Olaylar sırasında hayatını kaybeden, yeni doğan kızını göremeden ölen işçi Mehmet Çavdar’ın cenazesi arkadaşlarının sırtında beş saat uzaklıktaki köyünde toprağa verilir…
Olayların ardından gerek hükümet gerekse de antikomünist tutumlarıyla bilinen Türk-İş yöneticileri olayların sorumlusu olarak işçiler arasında örgütlenen TİP’i gösterirler.
TİP Genel Sekreteri Rıza Kuas bütün bu iddialara 21 Nisan 1965’de yaptığı basın açıklamasında yanıt verir: “Türkiye İşçi Partisinin ihtilalcı metotlarla çalıştığını ve işçiyi ordu ile çarpışmaya tahrik ve teşvik ettiği yalanını söyleyen Halil Tunç’ları Seyfi Demirsoyları Türk adaletinin pençesine vereceğiz”… [3]
Direnişe geçen işçilerden Mehmet Çavdar ve Satılmış Tepe’nin nasıl “havaya ateş açılması sonucunda” öldüğü sorununu yanıtı olayın ardından Nisan ayında yayınlanan Sosyal Adalet dergisinde: “Olay işletme kârından dağıtılacak 6 milyon liralık liyakat zammının sadece kıdemli işçilere değil her işçiye eşit olarak dağıtılması talebinden çıkmıştır. Bu talepleri kabul edilmeyen işçiler topluca işi bırakmışlardır. Resmî makamlar ve basın tarafından bu güne kadar yapılan açıklamalarda film burada kopmakta, tekrar başlayınca ortada iki maden işçisinin ölüleri görünmektedir. Çizmesi ayağından çıkmış bir ölü başında sessiz duran arkadaşları, insana sadece keder değil hürmette telkin eden görünüşler. Ne olmuş da ateş edilmiştir? Ateş emrini kim vermiştir? Bugüne kadar bunları anlamak imkân olmamıştır. Film hâlâ kopuktur.” satırlarıyla aranır. Ancak bu sorunun yanıtı bugüne dek henüz verilmiş değildir. Sosyal Adalet dergisinin deyimi ile “film hâlâ kopuktur”.

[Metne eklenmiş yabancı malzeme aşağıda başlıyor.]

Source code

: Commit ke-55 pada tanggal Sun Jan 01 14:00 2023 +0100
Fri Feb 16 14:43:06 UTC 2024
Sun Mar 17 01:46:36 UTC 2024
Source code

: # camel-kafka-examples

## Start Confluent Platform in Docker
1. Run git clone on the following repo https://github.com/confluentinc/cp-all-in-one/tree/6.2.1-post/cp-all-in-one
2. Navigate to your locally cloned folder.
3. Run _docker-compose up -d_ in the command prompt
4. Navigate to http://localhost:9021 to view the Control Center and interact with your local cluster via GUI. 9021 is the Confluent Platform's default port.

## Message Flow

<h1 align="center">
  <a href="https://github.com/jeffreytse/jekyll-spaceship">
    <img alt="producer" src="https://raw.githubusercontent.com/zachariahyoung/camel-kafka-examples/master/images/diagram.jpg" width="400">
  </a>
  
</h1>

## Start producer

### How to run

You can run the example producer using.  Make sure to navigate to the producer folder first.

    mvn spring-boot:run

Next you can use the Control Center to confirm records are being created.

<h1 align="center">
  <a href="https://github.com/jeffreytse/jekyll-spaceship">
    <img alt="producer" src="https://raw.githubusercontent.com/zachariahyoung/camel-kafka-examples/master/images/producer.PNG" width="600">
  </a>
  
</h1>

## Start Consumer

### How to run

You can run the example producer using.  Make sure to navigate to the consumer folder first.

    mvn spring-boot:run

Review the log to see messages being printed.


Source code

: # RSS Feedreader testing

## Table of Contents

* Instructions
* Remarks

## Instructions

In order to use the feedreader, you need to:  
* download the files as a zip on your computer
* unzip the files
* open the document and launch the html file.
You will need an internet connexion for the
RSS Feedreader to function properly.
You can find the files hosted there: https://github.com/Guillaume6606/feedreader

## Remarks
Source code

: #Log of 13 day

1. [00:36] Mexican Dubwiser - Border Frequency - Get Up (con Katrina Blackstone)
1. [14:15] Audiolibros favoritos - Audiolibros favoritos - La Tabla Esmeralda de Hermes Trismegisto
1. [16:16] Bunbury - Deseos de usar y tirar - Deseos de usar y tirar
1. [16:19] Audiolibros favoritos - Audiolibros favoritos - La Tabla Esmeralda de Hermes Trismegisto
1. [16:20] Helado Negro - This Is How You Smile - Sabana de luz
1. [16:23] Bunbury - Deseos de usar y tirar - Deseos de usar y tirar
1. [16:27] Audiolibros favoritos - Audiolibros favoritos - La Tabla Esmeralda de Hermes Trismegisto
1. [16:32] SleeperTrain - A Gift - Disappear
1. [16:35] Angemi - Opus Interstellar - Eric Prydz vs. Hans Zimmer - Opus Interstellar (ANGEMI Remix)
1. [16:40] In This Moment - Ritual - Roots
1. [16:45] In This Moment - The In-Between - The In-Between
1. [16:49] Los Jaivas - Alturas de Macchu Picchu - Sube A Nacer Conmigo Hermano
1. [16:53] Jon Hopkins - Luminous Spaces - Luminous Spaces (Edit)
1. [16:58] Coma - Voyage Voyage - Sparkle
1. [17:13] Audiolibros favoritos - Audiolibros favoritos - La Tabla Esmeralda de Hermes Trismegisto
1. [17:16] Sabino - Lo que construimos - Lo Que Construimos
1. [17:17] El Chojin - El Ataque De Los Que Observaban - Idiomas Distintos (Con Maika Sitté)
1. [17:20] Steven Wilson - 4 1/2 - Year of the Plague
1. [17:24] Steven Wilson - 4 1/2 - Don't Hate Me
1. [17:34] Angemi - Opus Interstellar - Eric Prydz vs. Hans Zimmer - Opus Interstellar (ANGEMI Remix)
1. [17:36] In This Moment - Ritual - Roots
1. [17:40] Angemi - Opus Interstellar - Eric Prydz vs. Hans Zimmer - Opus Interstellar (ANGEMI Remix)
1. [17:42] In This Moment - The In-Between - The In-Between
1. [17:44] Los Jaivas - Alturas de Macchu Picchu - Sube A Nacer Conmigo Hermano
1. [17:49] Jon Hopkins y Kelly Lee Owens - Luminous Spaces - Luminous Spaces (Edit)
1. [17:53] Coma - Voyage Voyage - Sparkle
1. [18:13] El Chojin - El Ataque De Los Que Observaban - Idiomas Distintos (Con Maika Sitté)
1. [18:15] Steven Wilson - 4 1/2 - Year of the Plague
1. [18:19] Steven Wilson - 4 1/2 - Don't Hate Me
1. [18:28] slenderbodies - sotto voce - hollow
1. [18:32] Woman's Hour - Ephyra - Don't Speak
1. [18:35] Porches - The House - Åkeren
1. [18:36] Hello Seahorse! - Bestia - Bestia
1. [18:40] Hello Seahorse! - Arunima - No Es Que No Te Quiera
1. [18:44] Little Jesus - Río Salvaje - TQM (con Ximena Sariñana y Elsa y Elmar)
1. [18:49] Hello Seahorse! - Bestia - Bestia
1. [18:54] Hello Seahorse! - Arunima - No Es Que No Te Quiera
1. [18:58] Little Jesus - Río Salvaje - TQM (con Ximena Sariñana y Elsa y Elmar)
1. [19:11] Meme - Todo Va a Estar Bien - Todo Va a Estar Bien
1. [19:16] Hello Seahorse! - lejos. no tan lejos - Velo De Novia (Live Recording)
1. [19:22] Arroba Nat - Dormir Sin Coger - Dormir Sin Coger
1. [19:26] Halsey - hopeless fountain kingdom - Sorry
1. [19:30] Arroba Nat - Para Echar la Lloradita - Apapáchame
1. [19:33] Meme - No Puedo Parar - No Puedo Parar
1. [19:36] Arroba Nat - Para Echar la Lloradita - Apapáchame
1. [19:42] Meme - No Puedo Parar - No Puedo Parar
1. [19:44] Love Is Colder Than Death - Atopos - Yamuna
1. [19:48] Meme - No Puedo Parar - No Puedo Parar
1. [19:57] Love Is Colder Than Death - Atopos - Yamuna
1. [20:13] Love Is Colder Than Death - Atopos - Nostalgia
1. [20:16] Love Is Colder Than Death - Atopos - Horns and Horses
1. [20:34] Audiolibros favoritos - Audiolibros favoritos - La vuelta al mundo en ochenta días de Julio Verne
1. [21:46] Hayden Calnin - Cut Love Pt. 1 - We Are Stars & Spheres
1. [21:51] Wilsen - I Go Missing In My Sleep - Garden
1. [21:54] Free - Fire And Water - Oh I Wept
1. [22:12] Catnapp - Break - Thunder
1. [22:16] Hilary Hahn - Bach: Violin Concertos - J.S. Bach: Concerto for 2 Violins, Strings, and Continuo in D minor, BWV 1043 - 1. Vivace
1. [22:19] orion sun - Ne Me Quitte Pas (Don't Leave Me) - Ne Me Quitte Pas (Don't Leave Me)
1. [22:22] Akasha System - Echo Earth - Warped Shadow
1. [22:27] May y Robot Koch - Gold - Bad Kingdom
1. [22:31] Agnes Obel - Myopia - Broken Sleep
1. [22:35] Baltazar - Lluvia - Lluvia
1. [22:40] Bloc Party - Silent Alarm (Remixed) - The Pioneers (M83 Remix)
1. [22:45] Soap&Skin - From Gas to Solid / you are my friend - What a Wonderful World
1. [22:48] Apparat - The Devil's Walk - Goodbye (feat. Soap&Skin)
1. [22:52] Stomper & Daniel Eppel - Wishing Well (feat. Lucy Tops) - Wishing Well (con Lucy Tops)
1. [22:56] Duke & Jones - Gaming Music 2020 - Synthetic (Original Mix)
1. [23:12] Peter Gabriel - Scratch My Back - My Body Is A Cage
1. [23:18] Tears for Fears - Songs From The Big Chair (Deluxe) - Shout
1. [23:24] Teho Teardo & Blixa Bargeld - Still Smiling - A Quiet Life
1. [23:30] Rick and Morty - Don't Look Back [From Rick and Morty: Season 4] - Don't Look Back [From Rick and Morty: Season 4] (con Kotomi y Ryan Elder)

[1] Türkiye İşçi ve Sosyalist Hareketi, Dimitır Şişmanov, Belge Yayınları, 1978.
[2] Hayat dergisi, Sayı 12, 18 Mart 1965.
[3] Sosyal Adalet dergisi, Sayı 14, Mayıs 1965.

***
SENDİKA VE ÖĞRENCİ DERNEKLERİNDEN ANKARA’DA “SESSİZ YÜRÜYÜŞ”

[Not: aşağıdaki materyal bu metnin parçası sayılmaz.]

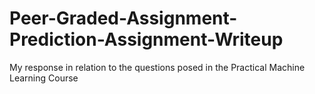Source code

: # Peer-Graded-Assignment-Prediction-Assignment-Writeup
My response in relation to the questions posed in the Practical Machine Learning Course

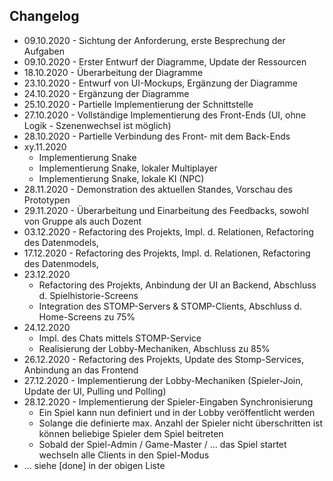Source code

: ## Changelog

- 09.10.2020 - Sichtung der Anforderung, erste Besprechung der Aufgaben
- 09.10.2020 - Erster Entwurf der Diagramme, Update der Ressourcen
- 18.10.2020 - Überarbeitung der Diagramme
- 23.10.2020 - Entwurf von UI-Mockups, Ergänzung der Diagramme
- 24.10.2020 - Ergänzung der Diagramme
- 25.10.2020 - Partielle Implementierung der Schnittstelle
- 27.10.2020 - Vollständige Implementierung des Front-Ends (UI, ohne Logik - Szenenwechsel ist möglich)
- 28.10.2020 - Partielle Verbindung des Front- mit dem Back-Ends
- xy.11.2020
    - Implementierung Snake
    - Implementierung Snake, lokaler Multiplayer
    - Implementierung Snake, lokale KI (NPC)
- 28.11.2020 - Demonstration des aktuellen Standes, Vorschau des Prototypen
- 29.11.2020 - Überarbeitung und Einarbeitung des Feedbacks, sowohl von Gruppe als auch Dozent
- 03.12.2020 - Refactoring des Projekts, Impl. d. Relationen, Refactoring des Datenmodels,
- 17.12.2020 - Refactoring des Projekts, Impl. d. Relationen, Refactoring des Datenmodels,
- 23.12.2020
    - Refactoring des Projekts, Anbindung der UI an Backend, Abschluss d. Spielhistorie-Screens
    - Integration des STOMP-Servers & STOMP-Clients, Abschluss d. Home-Screens zu 75%
- 24.12.2020
    - Impl. des Chats mittels STOMP-Service
    - Realisierung der Lobby-Mechaniken, Abschluss zu 85%
- 26.12.2020 - Refactoring des Projekts, Update des Stomp-Services, Anbindung an das Frontend
- 27.12.2020 - Implementierung der Lobby-Mechaniken (Spieler-Join, Update der UI, Pulling und Polling)
- 28.12.2020 - Implementierung der Spieler-Eingaben Synchronisierung
    - Ein Spiel kann nun definiert und in der Lobby veröffentlicht werden
    - Solange die definierte max. Anzahl der Spieler nicht überschritten ist können beliebige Spieler dem Spiel
      beitreten
    - Sobald der Spiel-Admin / Game-Master / ... das Spiel startet wechseln alle Clients in den Spiel-Modus
- ... siehe [done] in der obigen Liste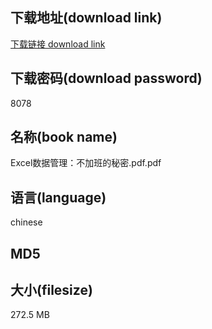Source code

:## 下载地址(download link)
[下载链接 download link](https://tutu365.netlify.app/?s=Excel%E6%95%B0%E6%8D%AE%E7%AE%A1%E7%90%86%EF%BC%9A%E4%B8%8D%E5%8A%A0%E7%8F%AD%E7%9A%84%E7%A7%98%E5%AF%86.pdf)

## 下载密码(download password)
8078

## 名称(book name)
Excel数据管理：不加班的秘密.pdf.pdf

## 语言(language)
chinese

## MD5


## 大小(filesize)
272.5 MB
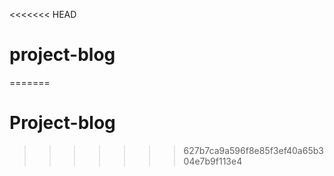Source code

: <<<<<<< HEAD
# project-blog
=======
# Project-blog
>>>>>>> 627b7ca9a596f8e85f3ef40a65b304e7b9f113e4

Zonguldak, Kozlu’da maden işçilerinin direnişi sırasında Mehmet Çavdar ve Satılmış Tepe yaşamını kaybetti. Siyasal Bilgiler Fikir Kulübü, olayı protesto için 17 Mart 1965’te çeşitli öğrenci derneklerinin ve işçi sendikalarının katılımıyla Ankara’da “sessiz bir yürüyüş” düzenledi.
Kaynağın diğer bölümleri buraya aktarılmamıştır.